The competition is raging but the IRA man accidentally leaves the unique wig at the scene of a bombing. The Royal Ulster Constabulary (RUC) trace it to The Piece People. After being interrogated, George and Colm have a falling-out. Meanwhile, the IRA man who lost the wig tracks Colm down and demands Colm sell him his whole inventory because now every bald Catholic in Northern Ireland is a potential suspect for the police. Colm refuses as George is a Protestant and thinks it would be unethical to protect the IRA because the sales would likely help The Piece People win the exclusive deal with Wigs Of Wimbledon.

Colm goes to a poetry reading by George and the two make peace. With the help of Bronagh, the duo learn that many British Army soldiers in Northern Ireland are suffering from alopecia (hair loss) due to the stressful conditions and secure a government contract to supply wigs to all soldiers who want them. With this, they win the competition and gain the rights to Northern Ireland.

==Cast==
- Barry McEvoy as Colm O'Neill
- Brían F. O'Byrne as George
- Anna Friel as Bronagh McGee
- Pauline McLynn as Gerty
- Laurence Kinlan as Mickey O'Neill
- Billy Connolly as Scalper
- Des McAleer as Mr.

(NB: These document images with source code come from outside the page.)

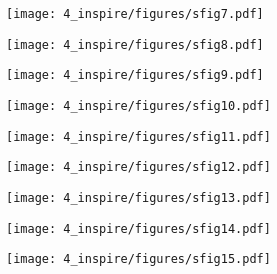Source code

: \begin{figure}
    \centering
    \texttt{[image: 4\_inspire/figures/sfig7.pdf]}
    \caption{}
    \label{fig:c4_sf7}
\end{figure}

\begin{figure}
    \centering
    \texttt{[image: 4\_inspire/figures/sfig8.pdf]}
    \caption{}
    \label{fig:c4_sf8}
\end{figure}

\begin{figure}
    \centering
    \texttt{[image: 4\_inspire/figures/sfig9.pdf]}
    \caption{}
    \label{fig:c4_sf9}
\end{figure}

\begin{figure}
    \centering
    \texttt{[image: 4\_inspire/figures/sfig10.pdf]}
    \caption{}
    \label{fig:c4_sf10}
\end{figure}

\begin{figure}
    \centering
    \texttt{[image: 4\_inspire/figures/sfig11.pdf]}
    \caption{}
    \label{fig:c4_sf11}
\end{figure}

\begin{figure}
    \centering
    \texttt{[image: 4\_inspire/figures/sfig12.pdf]}
    \caption{}
    \label{fig:c4_sf12}
\end{figure}

\begin{figure}
    \centering
    \texttt{[image: 4\_inspire/figures/sfig13.pdf]}
    \caption{}
    \label{fig:c4_sf13}
\end{figure}

\begin{figure}
    \centering
    \texttt{[image: 4\_inspire/figures/sfig14.pdf]}
    \caption{}
    \label{fig:c4_sf14}
\end{figure}

\begin{figure}
    \centering
    \texttt{[image: 4\_inspire/figures/sfig15.pdf]}
    \caption{}
    \label{fig:c4_sf15}
\end{figure}

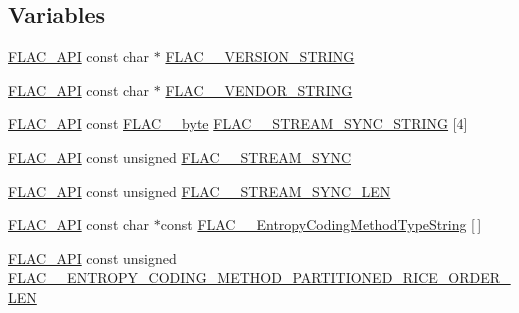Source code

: \subsection*{Variables}
\begin{DoxyCompactItemize}
\item 
\mbox{\hyperlink{group__flac__export_ga56ca07df8a23310707732b1c0007d6f5}{F\+L\+A\+C\+\_\+\+A\+PI}} const char $\ast$ \mbox{\hyperlink{group__flac__format_ga1bd3aa4d4ce0393e51dd55bb3e48fbc1}{F\+L\+A\+C\+\_\+\+\_\+\+V\+E\+R\+S\+I\+O\+N\+\_\+\+S\+T\+R\+I\+NG}}
\item 
\mbox{\hyperlink{group__flac__export_ga56ca07df8a23310707732b1c0007d6f5}{F\+L\+A\+C\+\_\+\+A\+PI}} const char $\ast$ \mbox{\hyperlink{group__flac__format_gac05d5441acd3daad33d287165c450a05}{F\+L\+A\+C\+\_\+\+\_\+\+V\+E\+N\+D\+O\+R\+\_\+\+S\+T\+R\+I\+NG}}
\item 
\mbox{\hyperlink{group__flac__export_ga56ca07df8a23310707732b1c0007d6f5}{F\+L\+A\+C\+\_\+\+A\+PI}} const \mbox{\hyperlink{ordinals_8h_a5eb569b12d5b047cdacada4d57924ee3}{F\+L\+A\+C\+\_\+\+\_\+byte}} \mbox{\hyperlink{group__flac__format_gab988d92256bae952bd337a55da5e89d0}{F\+L\+A\+C\+\_\+\+\_\+\+S\+T\+R\+E\+A\+M\+\_\+\+S\+Y\+N\+C\+\_\+\+S\+T\+R\+I\+NG}} \mbox{[}4\mbox{]}
\item 
\mbox{\hyperlink{group__flac__export_ga56ca07df8a23310707732b1c0007d6f5}{F\+L\+A\+C\+\_\+\+A\+PI}} const unsigned \mbox{\hyperlink{group__flac__format_ga9c002aa5e3dd4f534be5309a6bcfd664}{F\+L\+A\+C\+\_\+\+\_\+\+S\+T\+R\+E\+A\+M\+\_\+\+S\+Y\+NC}}
\item 
\mbox{\hyperlink{group__flac__export_ga56ca07df8a23310707732b1c0007d6f5}{F\+L\+A\+C\+\_\+\+A\+PI}} const unsigned \mbox{\hyperlink{group__flac__format_ga71d8c89809a47f79c8650a2e331436f0}{F\+L\+A\+C\+\_\+\+\_\+\+S\+T\+R\+E\+A\+M\+\_\+\+S\+Y\+N\+C\+\_\+\+L\+EN}}
\item 
\mbox{\hyperlink{group__flac__export_ga56ca07df8a23310707732b1c0007d6f5}{F\+L\+A\+C\+\_\+\+A\+PI}} const char $\ast$const \mbox{\hyperlink{group__flac__format_gaf4f3faf80000ebe7cc357af9bbbaa3b4}{F\+L\+A\+C\+\_\+\+\_\+\+Entropy\+Coding\+Method\+Type\+String}} \mbox{[}$\,$\mbox{]}
\item 
\mbox{\hyperlink{group__flac__export_ga56ca07df8a23310707732b1c0007d6f5}{F\+L\+A\+C\+\_\+\+A\+PI}} const unsigned \mbox{\hyperlink{group__flac__format_ga9839a3378f519e065a3599585e4a9588}{F\+L\+A\+C\+\_\+\+\_\+\+E\+N\+T\+R\+O\+P\+Y\+\_\+\+C\+O\+D\+I\+N\+G\+\_\+\+M\+E\+T\+H\+O\+D\+\_\+\+P\+A\+R\+T\+I\+T\+I\+O\+N\+E\+D\+\_\+\+R\+I\+C\+E\+\_\+\+O\+R\+D\+E\+R\+\_\+\+L\+EN}}

\end{DoxyCompactItemize}

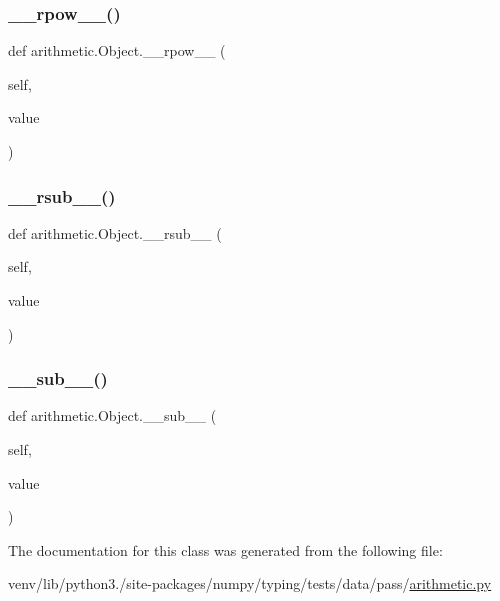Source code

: \mbox{\label{classarithmetic_1_1Object_a9aeaf30e1feb91ddabdec92d883059b3}} 
\subsubsection{\texorpdfstring{\+\_\+\+\_\+rpow\+\_\+\+\_\+()}{\_\_rpow\_\_()}}
{\footnotesize\ttfamily def arithmetic.\+Object.\+\_\+\+\_\+rpow\+\_\+\+\_\+ (\begin{DoxyParamCaption}\item[{}]{self,  }\item[{}]{value }\end{DoxyParamCaption})}

\mbox{\label{classarithmetic_1_1Object_a8d1eb75c8b6bf36295114638f8c6436d}} 
\subsubsection{\texorpdfstring{\+\_\+\+\_\+rsub\+\_\+\+\_\+()}{\_\_rsub\_\_()}}
{\footnotesize\ttfamily def arithmetic.\+Object.\+\_\+\+\_\+rsub\+\_\+\+\_\+ (\begin{DoxyParamCaption}\item[{}]{self,  }\item[{}]{value }\end{DoxyParamCaption})}

\mbox{\label{classarithmetic_1_1Object_ab6b4d55b42e08f469575ac0c281753c7}} 
\subsubsection{\texorpdfstring{\+\_\+\+\_\+sub\+\_\+\+\_\+()}{\_\_sub\_\_()}}
{\footnotesize\ttfamily def arithmetic.\+Object.\+\_\+\+\_\+sub\+\_\+\+\_\+ (\begin{DoxyParamCaption}\item[{}]{self,  }\item[{}]{value }\end{DoxyParamCaption})}



The documentation for this class was generated from the following file\+:\begin{DoxyCompactItemize}
\item 
venv/lib/python3./site-\/packages/numpy/typing/tests/data/pass/\hyperlink{pass_2arithmetic_8py}{arithmetic.\+py}\end{DoxyCompactItemize}
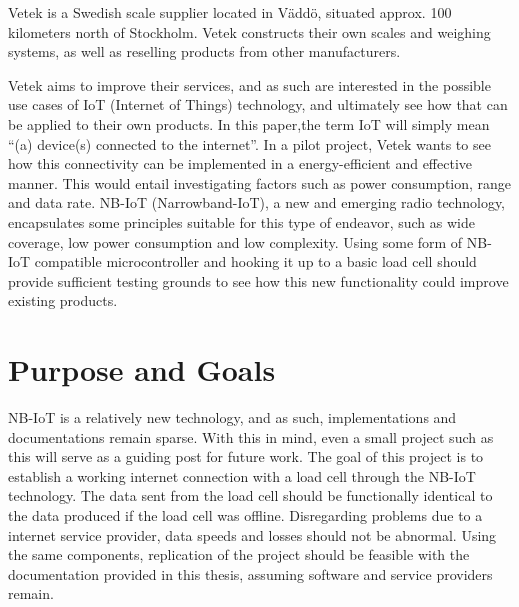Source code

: Vetek is a Swedish scale supplier located in Väddö, situated approx. 100 kilometers north of Stockholm. Vetek constructs their own scales and weighing systems, as well as reselling products from other manufacturers.\cite{vetek} 

Vetek aims to improve their services, and as such are interested in the possible use cases of IoT (Internet of Things) technology, and ultimately see how that can be applied to their own products. In this paper,the term IoT will simply mean ``(a) device(s) connected to the internet''\cite{what_is_iot}. In a pilot project, Vetek wants to see how this connectivity can be implemented in a energy-efficient and effective manner. This would entail investigating factors such as power consumption, range and data rate. NB-IoT (Narrowband-IoT), a new and emerging radio technology, encapsulates some principles suitable for this type of endeavor, such as wide coverage, low power consumption and low complexity.\cite{NB-overview} Using some form of NB-IoT compatible microcontroller and hooking it up to a basic load cell should provide sufficient testing grounds to see how this new functionality could improve existing products.


\section{Purpose and Goals}
\iffalse
\begin{itemize}
	\item Write about the grand scheme of things
	\item Set the correct expectations
	\item What can I expect to learn if I keep on reading?
	\item What are the success criteria for this work?
	\item How will the work be evaluated?
\end{itemize}
\fi

NB-IoT is a relatively new technology, and as such, implementations and documentations remain sparse. With this in mind, even a small project such as this will serve as a guiding post for future work. The goal of this project is to establish a working internet connection with a load cell through the NB-IoT technology. The data sent from the load cell should be functionally identical to the data produced if the load cell was offline. Disregarding problems due to a internet service provider, data speeds and losses should not be abnormal. Using the same components, replication of the project should be feasible with the documentation provided in this thesis, assuming software and service providers remain.

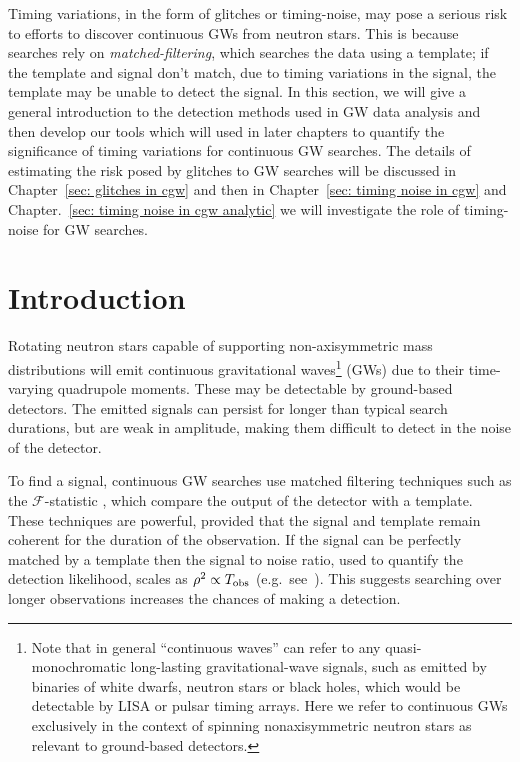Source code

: \documentclass[../full_thesis/full_thesis.tex]{subfiles}
\begin{document}
Timing variations, in the form of glitches or timing-noise, may pose a serious
risk to efforts to discover continuous GWs from neutron stars. This is because
searches rely on \emph{matched-filtering}, which searches the data using a
template; if the template and signal don't match, due to timing variations in
the signal, the template may be unable to detect the signal. In this section,
we will give a general introduction to the detection methods used in GW data
analysis and then develop our tools which will used in later chapters to
quantify the significance of timing variations for continuous GW searches. The
details of estimating the risk posed by glitches to GW searches will be
discussed in Chapter~\ref{sec: glitches in cgw} and then in Chapter~\ref{sec:
timing noise in cgw} and Chapter.~\ref{sec: timing noise in cgw analytic} we
will investigate the role of timing-noise for GW searches.

\section{Introduction}
\label{sec: introduction cgw}
Rotating neutron stars capable of supporting non-axisymmetric mass
distributions will emit continuous gravitational
waves\footnote{Note that in general ``continuous waves'' can
    refer to any quasi-monochromatic long-lasting gravitational-wave
        signals, such as emitted by binaries of white dwarfs, neutron
        stars or black holes, which would be detectable by LISA or pulsar
        timing arrays. Here we refer to continuous GWs exclusively in the context of
        spinning nonaxisymmetric neutron stars as relevant to ground-based
        detectors.}
(GWs) due to their
time-varying quadrupole moments. These may be detectable by ground-based detectors. The emitted
signals can persist for longer than
typical search durations, but are weak in amplitude, making them difficult to detect
in the noise of the detector.

To find a signal, continuous GW searches use matched
filtering techniques such as the $\mathcal{F}$-statistic \citep{Jaranowski1998},
which compare the output of the detector with a template.  These techniques are
powerful, provided that the signal and template remain coherent for the duration
of the observation. If the signal can be perfectly matched by a template then
the signal to noise ratio, used to quantify the detection likelihood, scales as
$\rho^{2} \propto T_{\textrm{obs}}$ (e.g.\ see~\citep{Prix2009}). This suggests searching
over longer observations increases the chances of making a detection.
\end{document}
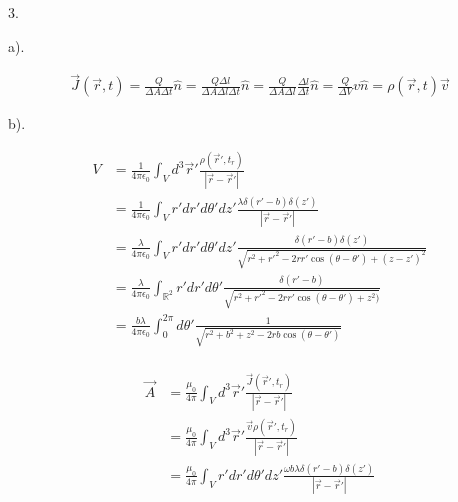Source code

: \documentclass[a4paper,12pt]{article}
\begin{document}
3.
\begin{minipage}[t]{0.9\textwidth}
  a).
  \begin{minipage}[t]{\textwidth}
    \begin{align*}
      \vec{J}(\vec{r}, t) = \frac{Q}{\Delta A \Delta t} \hat n = \frac{Q \Delta l}{\Delta A \Delta l\Delta t} \hat n = \frac{Q}{\Delta A \Delta l}\frac{\Delta l}{\Delta t} \hat n = \frac{Q}{\Delta V}v \hat n = \rho(\vec{r}, t) \vec{v}
    \end{align*}
  \end{minipage}

  b).
  \begin{minipage}[t]{\textwidth}
    \begin{align*}
      V &= \frac{1}{4\pi\epsilon_0} \int_V d^3\vec{r}' \frac{\rho(\vec{r}', t_r)}{|\vec{r}-\vec{r}'|}\\
        &= \frac{1}{4\pi\epsilon_0} \int_V r'dr' d \theta' dz' \frac{\lambda \delta(r' - b) \delta(z')}{|\vec{r}-\vec{r}'|} \\
        &= \frac{\lambda}{4\pi\epsilon_0} \int_V r'dr' d \theta' dz' \frac{ \delta(r' - b) \delta(z')}{\sqrt{r^2 + r'^2 - 2 r r' \cos(\theta - \theta ') + (z - z')^2}} \\
        &= \frac{\lambda }{4\pi\epsilon_0} \int_{\mathbb{R}^2} r'dr' d \theta' \frac{\delta(r' - b) }{\sqrt{r^2 + r'^2 - 2 r r' \cos(\theta - \theta ') + z^2)}} \\
        &= \frac{b \lambda }{4\pi\epsilon_0} \int_0^{2\pi}d \theta' \frac{1}{\sqrt{r^2 + b^2 + z^2- 2 r b \cos(\theta - \theta ')}} \\
    \end{align*}

    \begin{align*}
      \vec{A} &= \frac{\mu_0}{4\pi} \int_V d^3\vec{r}' \frac{\vec{J}(\vec{r}', t_r)}{|\vec{r}-\vec{r}'|}\\
              &= \frac{\mu_0}{4\pi} \int_V d^3\vec{r}' \frac{\vec{v}\rho(\vec{r}', t_r)}{|\vec{r}-\vec{r}'|}\\
        &= \frac{\mu_0}{4\pi} \int_V r'dr' d \theta' dz' \frac{\omega b \lambda \delta(r' - b) \delta(z')}{|\vec{r}-\vec{r}'|} \\
    \end{align*}
  \end{minipage}
\end{minipage}
\end{document}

Black
- Colum Convey as IRA Man
- Enda Oates as Detective

==Lawsuit against DreamWorks==
In 2001, one of the film's producers, Jerome O'Connor, filed a $10 million lawsuit in federal court in Manhattan against Steven Spielberg's studio DreamWorks, the film's distributor. He complained that, although his film had received favorable reviews, the studio had reduced distribution from a projected 800 to eight theaters in the United States,and then pulled it from distribution. O'Connor alleged the film was "sabotaged" because director Barry Levinson would not change scenes to please British officials in its Foreign Office, which objected to its "sympathetic portrayal" of the IRA. O'Connor claimed DreamWorks officials feared the film might interfere with Spielberg's attaining an honorary knighthood (which Spielberg received in January 2001).

O'Connor argued that then Prime Minister Tony Blair had arranged for a loan of military equipment and 2,000 troops to Spielberg's production of Band of Brothers, which aired in 2001 on HBO and that Spielberg gave Blair's son Euan a job on the production, indicating a quid pro quo. A DreamWorks spokesman said the studio had not requested any film cuts. An Everlasting Piece was released on DVD, and the film, which had a $14,000,000 budget, earned $75,228. A decade after filing his lawsuit, a New York judge dismissed it in February 2011. O'Connor's counsel reserved the right to file an appeal, but ultimately did not file one.

==Reception==
An Everlasting Piece received mixed reviews from critics and holds a 48% rating on Rotten Tomatoes, based on 43 reviews. The site's consensus states: "This comedy is too slight to leave an impression, and its attempts at whimsy are not as funny as they could have been." Metacritic, which uses a weighted average, assigned the a score of 56 out of 100, based on 18 critics, indicating "mixed or average" reviews.